ANO Party Holds Poll

Czechs are voting in a parliamentary election as polls show PM Andrej Babiš has a good chance of keeping his job, despite a new scandal over his financial dealings.

Two days of balloting are being held to fill 200 seats in the lower house of parliament, the main legislative body in the Czech Republic.

Babiš, 67, has had a turbulent term in office, featuring numerous scandals.

Police have recommended that he should be indicted over alleged fraud involving EU subsidies, and a recently published EU report concluded that Babis has a conflict of interest over subsidies from the bloc involving his former business empire.

However, all polls favor his centrist ANO movement to come first with at least 25% of the vote. But it is not clear if Babis will have a big enough margin of victory to be able to form a new coalition government.

The latest scandal links Babis to offshore accounts.

Findings by the International Consortium of Investigative Journalists, dubbed the “Pandora Papers”, alleged that Babiš put 22 million dollars into shell companies to buy 16 properties in southern France.

The Pandora Papers presented details of how many of the world’s richest and most powerful people allegedly hide their wealth from tax collectors.

The French properties were not disclosed in the prime minister’s required asset declarations, according to documents obtained by the journalism group’s Czech partner.

Babiš has denied any wrongdoing and claims that the recent report was meant to harm him in the election.

He has led a minority coalition government of ANO and the leftist Social Democrats.

He has also governed with the support of the Communists, who oppose the country’s Nato membership and who thus gained an indirect share in running the country for the first time since the collapse of the communist-run Eastern Bloc in 1989.

Both the Social Democrats and the Communists might struggle to win any parliamentary seats at all this time.

Five opposition parties have put aside their differences to create two coalitions aimed at ousting the Eurosceptic prime minister from power.

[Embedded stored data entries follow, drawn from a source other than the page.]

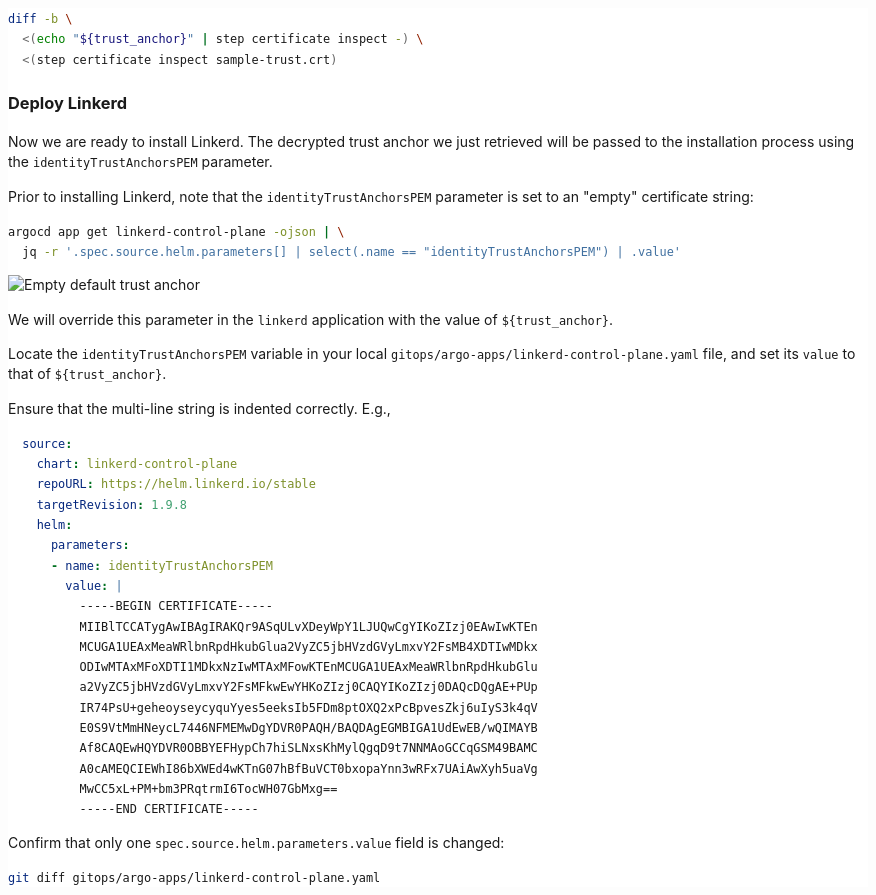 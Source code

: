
 ```sh
diff -b \
  <(echo "${trust_anchor}" | step certificate inspect -) \
  <(step certificate inspect sample-trust.crt)
```

### Deploy Linkerd

Now we are ready to install Linkerd. The decrypted trust anchor we just
retrieved will be passed to the installation process using the
`identityTrustAnchorsPEM` parameter.

Prior to installing Linkerd, note that the `identityTrustAnchorsPEM` parameter
is set to an "empty" certificate string:

```sh
argocd app get linkerd-control-plane -ojson | \
  jq -r '.spec.source.helm.parameters[] | select(.name == "identityTrustAnchorsPEM") | .value'
```

![Empty default trust anchor](/docs/images/gitops/dashboard-trust-anchor-empty.png "Empty default trust anchor")

We will override this parameter in the `linkerd` application with the value of
`${trust_anchor}`.

Locate the `identityTrustAnchorsPEM` variable in your local
`gitops/argo-apps/linkerd-control-plane.yaml` file, and set its `value` to that
of `${trust_anchor}`.

Ensure that the multi-line string is indented correctly. E.g.,

```yaml
  source:
    chart: linkerd-control-plane
    repoURL: https://helm.linkerd.io/stable
    targetRevision: 1.9.8
    helm:
      parameters:
      - name: identityTrustAnchorsPEM
        value: |
          -----BEGIN CERTIFICATE-----
          MIIBlTCCATygAwIBAgIRAKQr9ASqULvXDeyWpY1LJUQwCgYIKoZIzj0EAwIwKTEn
          MCUGA1UEAxMeaWRlbnRpdHkubGlua2VyZC5jbHVzdGVyLmxvY2FsMB4XDTIwMDkx
          ODIwMTAxMFoXDTI1MDkxNzIwMTAxMFowKTEnMCUGA1UEAxMeaWRlbnRpdHkubGlu
          a2VyZC5jbHVzdGVyLmxvY2FsMFkwEwYHKoZIzj0CAQYIKoZIzj0DAQcDQgAE+PUp
          IR74PsU+geheoyseycyquYyes5eeksIb5FDm8ptOXQ2xPcBpvesZkj6uIyS3k4qV
          E0S9VtMmHNeycL7446NFMEMwDgYDVR0PAQH/BAQDAgEGMBIGA1UdEwEB/wQIMAYB
          Af8CAQEwHQYDVR0OBBYEFHypCh7hiSLNxsKhMylQgqD9t7NNMAoGCCqGSM49BAMC
          A0cAMEQCIEWhI86bXWEd4wKTnG07hBfBuVCT0bxopaYnn3wRFx7UAiAwXyh5uaVg
          MwCC5xL+PM+bm3PRqtrmI6TocWH07GbMxg==
          -----END CERTIFICATE-----
```

Confirm that only one `spec.source.helm.parameters.value` field is changed:

```sh
git diff gitops/argo-apps/linkerd-control-plane.yaml
```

The centre-right Together coalition consists of the conservative Civic Democratic Party and Christian Democrats and the liberal-conservative TOP 09 party.

The liberal Pirate Party and Stan, a group of mayors and independent candidates, formed a centre-left coalition.

Each coalition is predicted to win about 20% of the vote, and they have both signalled that they would cooperate in forming a new government if given the chance.